The United States House of Representatives on Tuesday night passed a resolution condemning President Donald Trump’s tweets targeting four Democratic Congresswomen of colour, The Guardian reported.

The measure was the first House rebuke of a president in more than 100 years, according to The New York Times. It was approved on a mostly partisan-line vote of 240 to 187. Four Republicans – Will Hurd of Texas, Brian Fitzpatrick of Pennsylvania, Fred Upton of Michigan, and Susan Brooks of Indiana, and the House’s lone independent, Representative Justin Amash of Michigan – voted with Democrats to condemn the president.

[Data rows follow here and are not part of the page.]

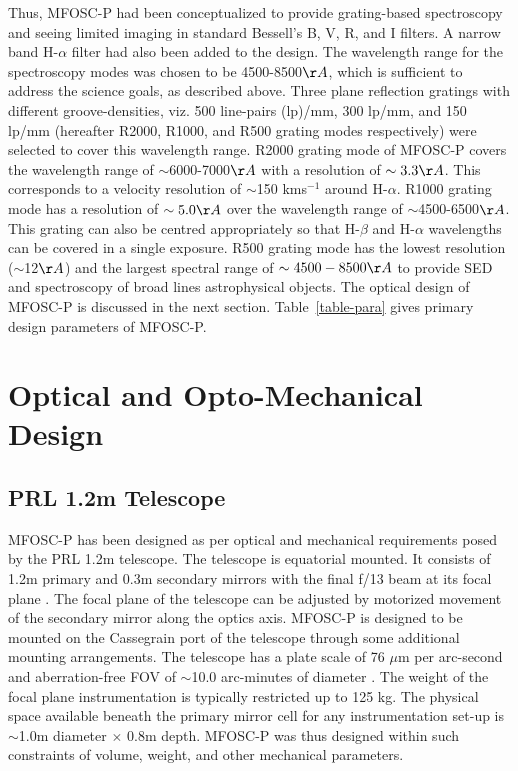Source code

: \par  
Thus, MFOSC-P had been conceptualized to provide grating-based spectroscopy and seeing limited imaging in standard Bessell’s B, V, R, and I filters. A narrow band H-$\alpha$ filter had also been added to the design. The wavelength range for the spectroscopy modes was chosen to be 4500-8500$\AA$, which is sufficient to address the science goals, as described above. Three plane reflection gratings with different groove-densities, viz. 500 line-pairs (lp)/mm, 300 lp/mm, and 150 lp/mm (hereafter R2000, R1000, and R500 grating modes respectively) were selected to cover this wavelength range. R2000 grating mode of MFOSC-P covers the wavelength range of $\sim$6000-7000$\AA$ with a resolution of $\sim3.3\AA$. This corresponds to a velocity resolution of $\sim$150 kms$^{-1}$ around H-$\alpha$. R1000 grating mode has a resolution of $\sim5.0\AA$ over the wavelength range of $\sim$4500-6500$\AA$. This grating can also be centred appropriately so that H-$\beta$ and H-$\alpha$ wavelengths can be covered in a single exposure. R500 grating mode has the lowest resolution ($\sim$12$\AA$) and the largest spectral range of $\sim4500-8500\AA$ to provide SED and spectroscopy of broad lines astrophysical objects. The optical design of MFOSC-P is discussed in the next section. Table~\ref{table-para} gives primary design parameters of MFOSC-P.


\section{Optical and Opto-Mechanical Design}
\label{sec-DesignFull}

\par
\subsection{PRL 1.2m Telescope} 
\label{subsec-PRLTel}
\par 

MFOSC-P has been designed as per optical and mechanical requirements posed by the PRL 1.2m telescope. The telescope is equatorial mounted. It consists of 1.2m primary and 0.3m secondary mirrors with the final f/13 beam at its focal plane \citep{Deshpande1995}. The focal plane of the telescope can be adjusted by motorized movement of the secondary mirror along the optics axis. MFOSC-P is designed to be mounted on the Cassegrain port of the telescope through some additional mounting arrangements. The telescope has a plate scale of 76 $\mu$m per arc-second and aberration-free FOV of $\sim$10.0 arc-minutes of diameter \citep{Banerjee1997}. The weight of the focal plane instrumentation is typically restricted up to 125 kg. The physical space available beneath the primary mirror cell for any instrumentation set-up is $\sim$1.0m diameter $\times$ 0.8m depth. MFOSC-P was thus designed within such constraints of volume, weight, and other mechanical parameters.

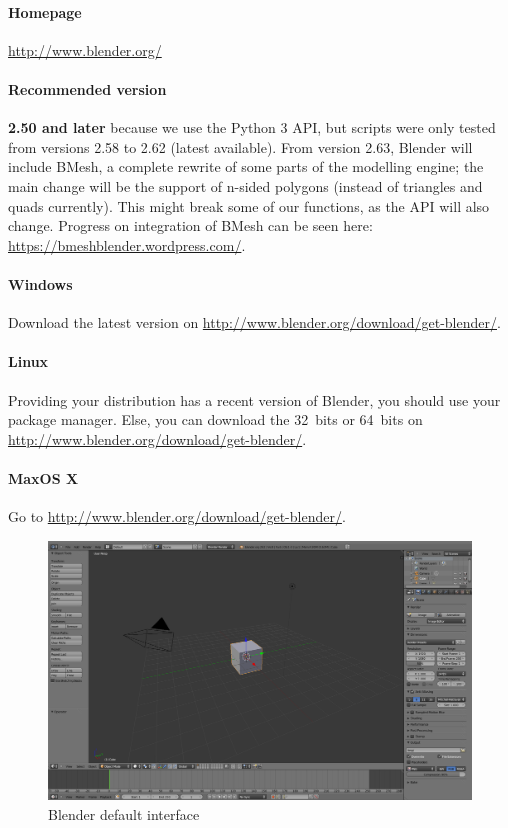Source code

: \documentclass{article}
\begin{document}
	\paragraph{Homepage} \url{http://www.blender.org/}

	\paragraph{Recommended version} \textbf{2.50 and later} because we use the Python 3 API, but scripts were only tested from versions 2.58 to 2.62 (latest available). From version 2.63, Blender will include BMesh, a complete rewrite of some parts of the modelling engine; the main change will be the support of n-sided polygons (instead of triangles and quads currently). This might break some of our functions, as the API will also change. Progress on integration of BMesh can be seen here: \url{https://bmeshblender.wordpress.com/}.

	\paragraph{Windows} Download the latest version on \url{http://www.blender.org/download/get-blender/}.

	\paragraph{Linux} Providing your distribution has a recent version of Blender, you should use your package manager. Else, you can download the 32~bits or 64~bits on \url{http://www.blender.org/download/get-blender/}.

	\paragraph{MaxOS X} Go to \url{http://www.blender.org/download/get-blender/}. %

	\begin{figure}[h!]
		\centering
		\includegraphics[width=\linewidth]{blender.png}
		\caption{Blender default interface}
	\end{figure}
\end{document}

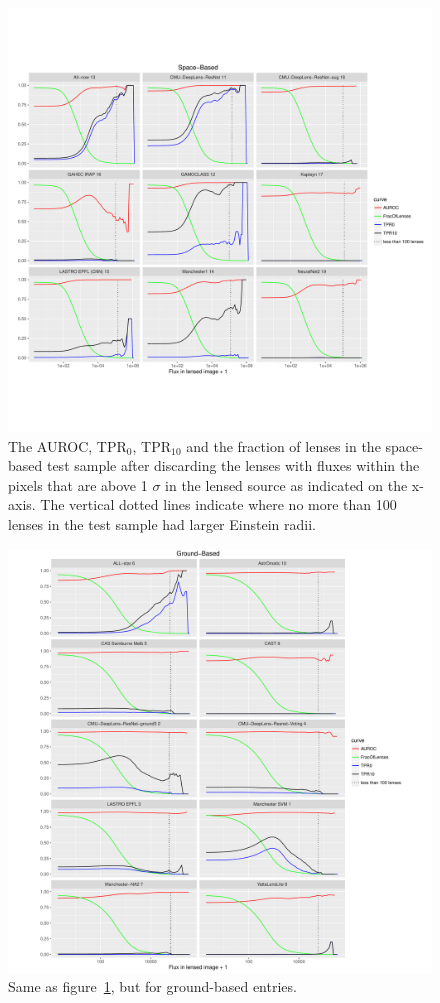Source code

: \documentclass{aa}
\begin{document}
\begin{figure}
 \includegraphics[width=2\columnwidth]{figures/flux_space.pdf}
 \caption{ The AUROC, TPR$_0$, TPR$_{10}$ and the fraction of lenses in the space-based test sample after discarding the lenses with fluxes within the pixels that are above 1 $\sigma$ in the lensed source as indicated on the x-axis. The vertical dotted lines indicate where no more than 100 lenses in the test sample had larger Einstein radii. }
 \label{fig:flux_space}
\end{figure}

\begin{figure}
 \includegraphics[width=2\columnwidth]{figures/flux_ground.pdf}
 \caption{Same as figure~\ref{fig:flux_space}, but for ground-based entries.}
 \label{fig:flux_ground}
\end{figure}
\end{document}
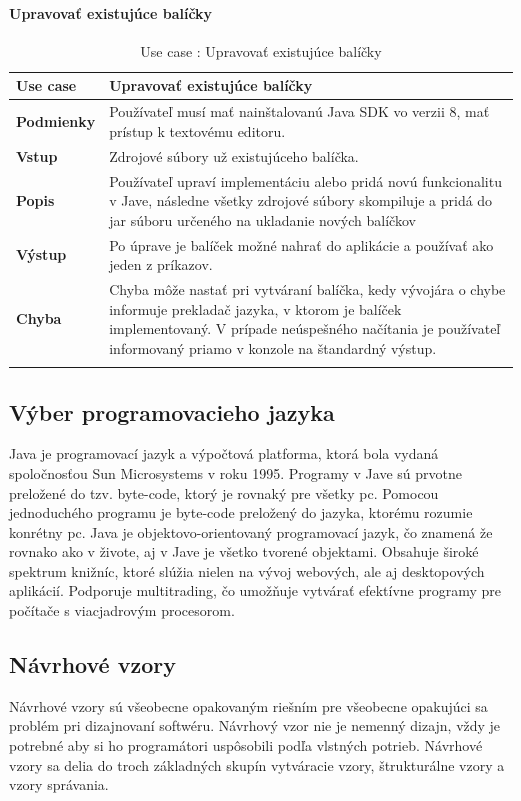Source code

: \paragraph{Upravovať existujúce balíčky}
\begin{center}
	\begin{longtable}{|p{2.5cm}|p{12.2cm}|}
		
			\hline
			\textbf{Use case} & Upravovať existujúce balíčky \\ 
			\hline
			\textbf{Podmienky} &  Používateľ musí mať nainštalovanú Java SDK vo verzii 8, mať prístup k textovému editoru.  \\ 
			\hline
			\textbf{Vstup} & Zdrojové súbory už existujúceho balíčka.\\
			\hline
			\textbf{Popis} & Používateľ upraví implementáciu alebo pridá novú funkcionalitu v Jave, následne všetky zdrojové súbory skompiluje a pridá do \acrshort{jar} súboru určeného na ukladanie nových balíčkov\\ 
			\hline
			\textbf{Výstup} & Po úprave je balíček možné nahrať do aplikácie a používať ako jeden z príkazov.\\
			\hline
			\textbf{Chyba} & Chyba môže nastať pri vytváraní balíčka, kedy vývojára o chybe informuje prekladač jazyka, v ktorom je balíček implementovaný. V prípade neúspešného načítania je používateľ informovaný priamo v konzole na štandardný výstup.\\
			\hline
		\caption{Use case : Upravovať existujúce balíčky}
		\label{table:1}
		
	\end{longtable}
\end{center}
\subsection{Výber programovacieho jazyka}
\indent Java je programovací jazyk a výpočtová platforma, ktorá bola vydaná spoločnosťou Sun Microsystems v roku 1995. \cite{java} 
Programy v Jave sú prvotne preložené do tzv. byte-code, ktorý je rovnaký pre všetky \acrshort{pc}. Pomocou jednoduchého programu je byte-code preložený do jazyka, ktorému rozumie konrétny \acrshort{pc}.
Java je objektovo-orientovaný programovací jazyk, čo znamená že rovnako ako v živote, aj v Jave je všetko tvorené objektami. Obsahuje široké spektrum knižníc, ktoré slúžia nielen na vývoj webových, ale aj desktopových aplikácií.
Podporuje multitrading, čo umožňuje vytvárať efektívne programy pre počítače s viacjadrovým procesorom.\cite{javabook}
\subsection{Návrhové vzory}
\indent Návrhové vzory sú všeobecne opakovaným riešním pre všeobecne opakujúci sa problém pri dizajnovaní softwéru. Návrhový vzor nie je nemenný dizajn, vždy je potrebné aby si ho programátori uspôsobili podľa vlstných potrieb. Návrhové vzory sa delia do troch základných skupín vytváracie vzory, štrukturálne vzory a vzory správania.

However, Trump strongly denied the accusations of racism. “Those tweets were not racist,” he tweet. “I don’t have a racist bone in my body. The so-called vote to be taken is a Democrat con game. Republicans should not show ‘weakness’ and fall into their trap. This should be a vote on the filthy language, statements and lies told by the Democrat Congresswomen, who I truly believe, based on their actions, hate our country.”

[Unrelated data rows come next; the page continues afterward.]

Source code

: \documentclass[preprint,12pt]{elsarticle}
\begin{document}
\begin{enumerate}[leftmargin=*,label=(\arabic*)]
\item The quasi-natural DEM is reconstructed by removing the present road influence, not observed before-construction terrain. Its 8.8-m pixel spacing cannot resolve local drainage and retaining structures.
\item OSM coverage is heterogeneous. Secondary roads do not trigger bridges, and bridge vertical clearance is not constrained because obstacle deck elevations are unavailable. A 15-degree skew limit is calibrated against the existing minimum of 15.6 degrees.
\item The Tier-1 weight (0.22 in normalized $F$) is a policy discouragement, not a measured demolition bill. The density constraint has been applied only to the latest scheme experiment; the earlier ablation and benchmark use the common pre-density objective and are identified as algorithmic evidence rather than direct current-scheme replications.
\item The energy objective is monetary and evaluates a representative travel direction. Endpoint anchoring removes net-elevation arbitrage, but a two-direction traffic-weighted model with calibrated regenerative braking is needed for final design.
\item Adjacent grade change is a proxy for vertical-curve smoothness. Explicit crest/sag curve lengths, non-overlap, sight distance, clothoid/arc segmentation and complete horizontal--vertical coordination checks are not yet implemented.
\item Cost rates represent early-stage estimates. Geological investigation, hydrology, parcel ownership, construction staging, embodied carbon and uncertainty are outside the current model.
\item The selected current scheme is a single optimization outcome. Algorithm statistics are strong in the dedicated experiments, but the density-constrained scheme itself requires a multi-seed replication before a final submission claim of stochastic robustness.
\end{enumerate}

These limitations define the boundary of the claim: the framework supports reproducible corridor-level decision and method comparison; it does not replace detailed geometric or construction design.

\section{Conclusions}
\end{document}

Before the vote on the resolution, Speaker Nancy Pelosi of the Democratic Party said every member of the House should condemn the racist tweets. “To do anything less would be a shocking rejection of our values and a shameful abdication of our oath of office to protect the American people,” she added.

Senate majority leader Mitch McConnell defended the president and said he was not racist. “Everyone ought to tone down their rhetoric, and we ought to move back to talking about the issues,” he told reporters at Capitol Hill.

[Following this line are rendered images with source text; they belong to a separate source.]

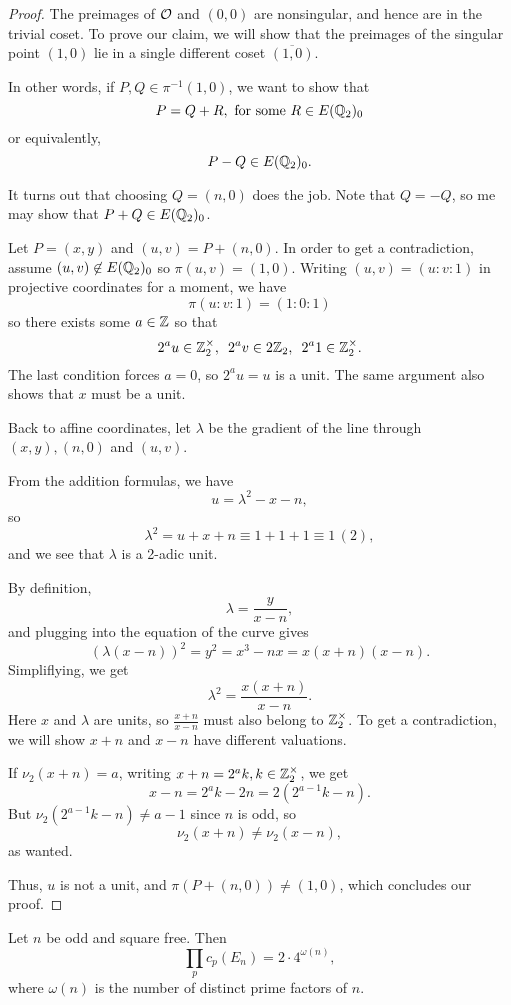 \documentclass[12pt, a4paper]{report}
\begin{document}
\begin{proof}
  The preimages of ${\mathcal O}$ and $(0,0)$ are nonsingular, and hence are in the
  trivial coset.
  To prove
  our claim, we will show that the preimages of the singular point $(1,0)$ lie
  in a single different coset $\overline{(1,0)}.$

  In other words, if $P, Q \in \pi^{-1}(1,0)$, we want to show that
  \[P = Q + R, \text{ for some } R \in E({\mathbb Q}_2)_0 \]
  or equivalently, 
  \[P - Q \in E({\mathbb Q}_2)_0.\]

  It turns out that choosing $Q = (n,0)$ does the job. Note that $Q = -Q$, so me
  may show that $P+Q \in E({\mathbb Q}_2)_0$.

  Let $P = (x,y)$ and $(u,v) = P + (n,0)$. In order to get a contradiction, assume
  $(u,v) \not\in E({\mathbb Q}_2)_0$ so $\pi(u,v) = (1,0)$. Writing $(u,v) = (u:v:1)$ in
  projective coordinates for a moment, we have
  \[\pi(u:v:1) = (1:0:1)\]
  so there exists some $a \in {\mathbb Z}$ so that
  \[2^a u \in {\mathbb Z}_2^\times, \,\,\, 2^av \in 2{\mathbb Z}_2, \,\,\, 2^a1 \in {\mathbb Z}_2^\times.\]
  The last condition forces $a = 0$, so $2^au = u$ is a unit. The same argument
  also shows that $x$ must be a unit.
  
  Back to affine coordinates, let $\lambda$ be the gradient of the
  line through $(x,y), (n,0)$ and $(u,v)$.

  From the addition formulas, we have
  \[u = \lambda^2 - x - n,\]
  so $$\lambda^2 = u + x + n \equiv 1 + 1 + 1 \equiv 1 \, (2),$$ and we see that $\lambda$
  is a 2-adic unit.

  By definition, 
  \[\lambda = \frac{y}{x-n}, \]
  and plugging into the equation of the curve gives 
  \[(\lambda(x-n))^2 = y^2 = x^3 -nx = x(x+n)(x-n).\]
  Simpliflying, we get
  \[\lambda^2 = \frac{x(x+n)}{x-n}.\]
  Here $x$ and $\lambda$ are units, so $\frac{x+n}{x-n}$ must also belong to ${\mathbb Z}_2^\times$.
  To get a contradiction, we will show $x+n$ and $x-n$ have different valuations.

  If $\nu_2(x+n) = a$, writing $x+n = 2^ak, k
  \in {\mathbb Z}_2^\times$, we get
  \[x-n = 2^ak -2n = 2(2^{a-1}k - n).\]
  But $\nu_2(2^{a-1}k-n) \neq a-1$ since $n$ is odd, so
  \[\nu_2(x+n) \neq \nu_2(x-n),\]
  as wanted.

  Thus, $u$ is not a unit, and $\pi(P+(n,0)) \neq (1,0)$, which concludes our proof.
\end{proof}

\begin{cor}
  Let $n$ be odd and square free. Then
  \[\prod\limits_p c_p(E_n) = 2 \cdot 4^{\omega(n)}, \]
  where $\omega(n)$ is the number of distinct prime factors of $n$.
\end{cor}
\end{document}
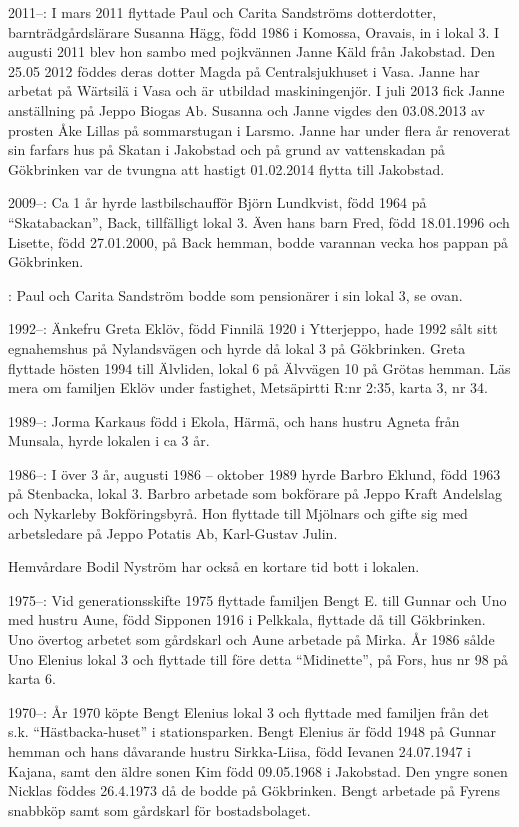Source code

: 2011--: I mars 2011 flyttade Paul och Carita Sandströms dotterdotter, barnträdgårdslärare Susanna Hägg, född 1986 i Komossa, Oravais, in i lokal 3. I augusti 2011 blev hon sambo med pojkvännen Janne Käld från Jakobstad. Den 25.05 2012 föddes deras dotter Magda på Centralsjukhuset i Vasa. Janne har arbetat på Wärtsilä i Vasa och är utbildad maskiningenjör. I juli 2013 fick Janne anställning på Jeppo Biogas Ab. Susanna och Janne vigdes den 03.08.2013 av prosten Åke Lillas på sommarstugan i Larsmo. Janne har under flera år renoverat sin farfars hus på Skatan i Jakobstad och på grund av vattenskadan på Gökbrinken var de tvungna att hastigt 01.02.2014 flytta till Jakobstad.

2009--:	Ca 1 år hyrde lastbilschaufför Björn Lundkvist, född 1964 på ``Skatabackan'', Back, tillfälligt lokal 3. Även hans barn Fred, född 18.01.1996 och Lisette, född 27.01.2000, på Back hemman, bodde varannan vecka hos pappan på Gökbrinken.

:	Paul och Carita Sandström bodde som pensionärer i sin lokal 3, se ovan.

1992--: Änkefru Greta Eklöv, född Finnilä 1920 i Ytterjeppo, hade 1992 sålt sitt egnahemshus på Nylandsvägen och hyrde då lokal 3 på Gökbrinken. Greta flyttade hösten 1994 till Älvliden, lokal 6 på Älvvägen 10 på Grötas hemman. Läs mera om familjen Eklöv under fastighet, Metsäpirtti R:nr 2:35, karta 3, nr 34.

1989--: Jorma Karkaus född i Ekola, Härmä, och hans hustru Agneta från Munsala, hyrde lokalen i ca 3 år.

1986--: I över 3 år, augusti 1986 – oktober 1989 hyrde Barbro Eklund, född 1963 på Stenbacka, lokal 3. Barbro arbetade som bokförare på Jeppo Kraft Andelslag och Nykarleby Bokföringsbyrå. Hon flyttade till Mjölnars och gifte sig med arbetsledare på Jeppo Potatis Ab, Karl-Gustav Julin.

Hemvårdare Bodil Nyström har också en kortare tid bott i lokalen.

 1975--:
Vid generationsskifte 1975 flyttade familjen Bengt E. till Gunnar och Uno med hustru Aune, född Sipponen 1916 i Pelkkala, flyttade då till Gökbrinken. Uno övertog arbetet som gårdskarl och Aune arbetade på Mirka. År 1986 sålde Uno Elenius lokal 3 och flyttade till före detta ``Midinette'', på Fors, hus nr 98 på karta 6.

 1970--:
År 1970 köpte Bengt Elenius lokal 3 och flyttade med familjen från det s.k. ``Hästbacka-huset'' i stationsparken.  Bengt Elenius är född 1948 på Gunnar hemman och hans dåvarande hustru Sirkka-Liisa, född Ievanen 24.07.1947 i Kajana, samt den äldre sonen Kim född 09.05.1968 i Jakobstad. Den yngre sonen Nicklas föddes 26.4.1973 då de bodde på Gökbrinken. Bengt arbetade på Fyrens snabbköp samt som gårdskarl för bostadsbolaget.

Republican Congressman Kevin McCarthy said the House resolution was simply a way for Democrats to attack a president they do not like.

But Republican Senator Lisa Murkowski said in a tweet that there was “no excuse for the president’s spiteful comments – they were absolutely unacceptable and this needs to stop”. She said there were enough challenges addressing the humanitarian crises at US borders and around the world. “Instead of digging deeper into the mud with personal, vindictive insults – we must demand a higher standard of decorum and decency,” she added.

Although Trump did not mention any names in his tweets on Sunday, most reports claimed that he was referring to Alexandria Ocasio-Cortez, Rashida Tlaib, Ayanna Pressley and Ilhan Omar. He asked the four to “go back and help fix the totally broken and crime infested places from which they came”. Ocasio-Cortez, Tlaib and Pressly were born in the United States while Omar moved to the country from Somalia in her childhood. All four were elected to US Congress in 2018.